Elizabeth zocht in haar tas naar haar sigaretten en aansteker. Dat duurde even, en ondertussen bestelde Marina kruidenthee voor haar gast en een vruchtensap voor zichzelf. Uiteindelijk haalden Elizabeths lange vingers een pakje Marlboro Light tevoorschijn, en ze stak er een tussen haar smalle lippen en gaf zichzelf met haar rug naar de wind gedraaid een vuurtje. ‘Wat zit je hier mooi, Marina,’ zei ze, rook uitblazend vanuit haar mondhoek. ‘Het is ontzettend inspirerend om de zee te zien.’

‘Ik moet dicht bij de zee zijn,’ antwoordde Marina, die haar zware blik op het glinsterende water liet rusten. ‘Die is altijd de rode draad in mijn leven geweest.’

‘Dat ben ik met je eens. De zee is goed voor de ziel. Ik heb ooit rondgereisd met een bekende acteur – het zou niet netjes zijn om zijn naam te noemen – die aan zee mediteerde. Ik was geloof ik zijn kunstenares-voor-onderweg. Voor mij was hij een inspiratiebron. Ik heb geprobeerd zelf ook te mediteren, maar in mijn hoofd is het te druk. Ik kan mijn gedachten niet afsluiten.’

‘Moet je veel reizen voor je werk?’

‘Voortdurend. Ik heb koningen, koninginnen en prinsen over de hele wereld vergezeld. Daar heb ik wel mazzel mee gehad.’

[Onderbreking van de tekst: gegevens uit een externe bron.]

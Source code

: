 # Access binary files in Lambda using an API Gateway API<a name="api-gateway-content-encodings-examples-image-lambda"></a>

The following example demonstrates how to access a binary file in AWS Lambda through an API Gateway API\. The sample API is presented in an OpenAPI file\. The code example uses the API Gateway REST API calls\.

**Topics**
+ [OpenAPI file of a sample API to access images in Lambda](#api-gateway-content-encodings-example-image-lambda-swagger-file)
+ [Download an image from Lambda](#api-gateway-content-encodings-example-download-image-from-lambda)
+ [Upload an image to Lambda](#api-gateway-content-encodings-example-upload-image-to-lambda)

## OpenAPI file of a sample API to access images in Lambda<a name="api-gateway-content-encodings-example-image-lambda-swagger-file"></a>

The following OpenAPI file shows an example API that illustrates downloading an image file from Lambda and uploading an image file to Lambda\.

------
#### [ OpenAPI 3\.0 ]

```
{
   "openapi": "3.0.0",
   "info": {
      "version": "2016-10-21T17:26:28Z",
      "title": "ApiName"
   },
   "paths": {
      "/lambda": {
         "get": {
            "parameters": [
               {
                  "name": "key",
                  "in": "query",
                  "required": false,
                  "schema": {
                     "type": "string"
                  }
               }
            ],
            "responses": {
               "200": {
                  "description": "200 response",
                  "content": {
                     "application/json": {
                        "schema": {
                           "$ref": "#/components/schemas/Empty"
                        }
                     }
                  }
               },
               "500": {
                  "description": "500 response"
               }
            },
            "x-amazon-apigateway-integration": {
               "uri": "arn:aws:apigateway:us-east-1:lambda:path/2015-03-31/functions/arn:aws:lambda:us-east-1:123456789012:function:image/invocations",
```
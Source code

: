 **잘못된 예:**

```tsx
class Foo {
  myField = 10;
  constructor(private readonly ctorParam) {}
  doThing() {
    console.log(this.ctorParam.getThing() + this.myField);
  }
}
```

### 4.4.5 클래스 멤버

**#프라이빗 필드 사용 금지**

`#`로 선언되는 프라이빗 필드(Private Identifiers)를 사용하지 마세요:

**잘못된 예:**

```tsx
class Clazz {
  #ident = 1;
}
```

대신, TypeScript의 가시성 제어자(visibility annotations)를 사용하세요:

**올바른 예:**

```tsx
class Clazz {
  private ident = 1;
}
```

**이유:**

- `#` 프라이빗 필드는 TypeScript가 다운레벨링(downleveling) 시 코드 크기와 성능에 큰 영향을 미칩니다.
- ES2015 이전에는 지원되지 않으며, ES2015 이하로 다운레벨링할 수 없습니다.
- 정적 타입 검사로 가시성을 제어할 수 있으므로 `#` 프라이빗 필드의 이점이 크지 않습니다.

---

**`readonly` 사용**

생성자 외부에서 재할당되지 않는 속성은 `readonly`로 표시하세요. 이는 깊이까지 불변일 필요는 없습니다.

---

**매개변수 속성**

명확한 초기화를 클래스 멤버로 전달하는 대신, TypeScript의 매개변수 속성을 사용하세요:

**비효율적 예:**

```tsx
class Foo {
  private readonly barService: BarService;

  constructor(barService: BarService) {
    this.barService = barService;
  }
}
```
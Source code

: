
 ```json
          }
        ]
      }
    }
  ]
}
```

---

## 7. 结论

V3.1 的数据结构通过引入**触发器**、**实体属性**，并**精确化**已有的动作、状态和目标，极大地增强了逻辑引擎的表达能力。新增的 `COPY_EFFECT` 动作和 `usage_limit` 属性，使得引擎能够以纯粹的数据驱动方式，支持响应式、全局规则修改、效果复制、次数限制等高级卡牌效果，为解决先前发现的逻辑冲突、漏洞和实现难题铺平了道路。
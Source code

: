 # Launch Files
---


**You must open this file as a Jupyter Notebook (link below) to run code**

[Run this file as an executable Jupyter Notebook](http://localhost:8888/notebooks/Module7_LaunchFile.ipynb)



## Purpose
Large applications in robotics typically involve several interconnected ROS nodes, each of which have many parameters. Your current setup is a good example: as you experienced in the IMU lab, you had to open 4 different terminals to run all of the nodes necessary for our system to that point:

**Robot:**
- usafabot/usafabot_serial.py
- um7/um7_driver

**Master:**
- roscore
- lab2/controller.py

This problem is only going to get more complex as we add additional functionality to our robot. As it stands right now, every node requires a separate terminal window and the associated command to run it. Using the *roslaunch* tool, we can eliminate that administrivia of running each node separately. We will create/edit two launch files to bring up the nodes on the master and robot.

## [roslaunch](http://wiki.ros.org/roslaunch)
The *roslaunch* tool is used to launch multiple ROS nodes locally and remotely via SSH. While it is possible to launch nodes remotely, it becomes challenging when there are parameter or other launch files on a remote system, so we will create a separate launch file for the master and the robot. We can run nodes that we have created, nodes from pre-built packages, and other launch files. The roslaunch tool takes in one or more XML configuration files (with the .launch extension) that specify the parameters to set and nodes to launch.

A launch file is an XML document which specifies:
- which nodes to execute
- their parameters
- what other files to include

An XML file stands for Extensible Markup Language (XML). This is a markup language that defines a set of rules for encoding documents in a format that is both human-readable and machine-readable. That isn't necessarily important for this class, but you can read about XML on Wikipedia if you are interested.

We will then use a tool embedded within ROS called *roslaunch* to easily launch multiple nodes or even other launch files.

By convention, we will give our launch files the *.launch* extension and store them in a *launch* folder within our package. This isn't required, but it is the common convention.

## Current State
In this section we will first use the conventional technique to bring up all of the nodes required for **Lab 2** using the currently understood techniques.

Marina voelde zich ongemakkelijk. Zelfs zij was realistisch genoeg om in te zien dat de positie van inwonend kunstenaar in het Polzanze niet erg begerenswaardig was. Als Elizabeth Pembridge-Hughes gewend was voor koningen te schilderen, zou ze er niet over peinzen om de zomer door te brengen in Dawcomb Devlish om haar kost en inwoning te verdienen met schilderles geven aan oude dames. ‘Wat boeiend, Elizabeth. Vertel me eens: welke koningen, koninginnen en prinsen zoal? Ik wil dolgraag je verhalen horen.’

Elizabeth kneep haar lippen samen. ‘Nou, dat is nou net het probleem. Zie je, als je zo bevoorrecht bent dat je wordt uitgenodigd op hun buitenlandse reizen, moet je daar je mond over houden. Dat snap je zeker wel?’ Ze liet een gnuivend, rokerig en nasaal lachje horen. ‘Misschien dat ik een paar pareltjes met je deel als we elkaar wat beter kennen.’

‘Natuurlijk.’ Maar Marina betwijfelde of ze wel parels te delen hád.

Net toen Marina ernstige twijfels begon te krijgen, kwam Grey het terras op gelopen. ‘Ah, mijn man,’ zei ze, hem dankbaar toe glimlachend.

Elizabeth nam zijn postuur in zich op – zijn brede schouders, zijn dikke, krullende grijze haar en zijn vriendelijke gezicht – en vond hem uitermate aantrekkelijk. Duidelijk een intellectueel, en een nobel mens – dat zag je meteen. ‘Aangenaam kennis te maken,’ bracht ze uit terwijl ze hem de hand reikte.

‘Ik dacht zo dat ik maar eens bij jullie moest komen zitten,’ antwoordde Grey terwijl hij haar de hand schudde. Hij merkte op dat haar greep zwak was en dat haar vingers dun en koud aanvoelden. ‘Hebben jullie het hier wel warm genoeg?’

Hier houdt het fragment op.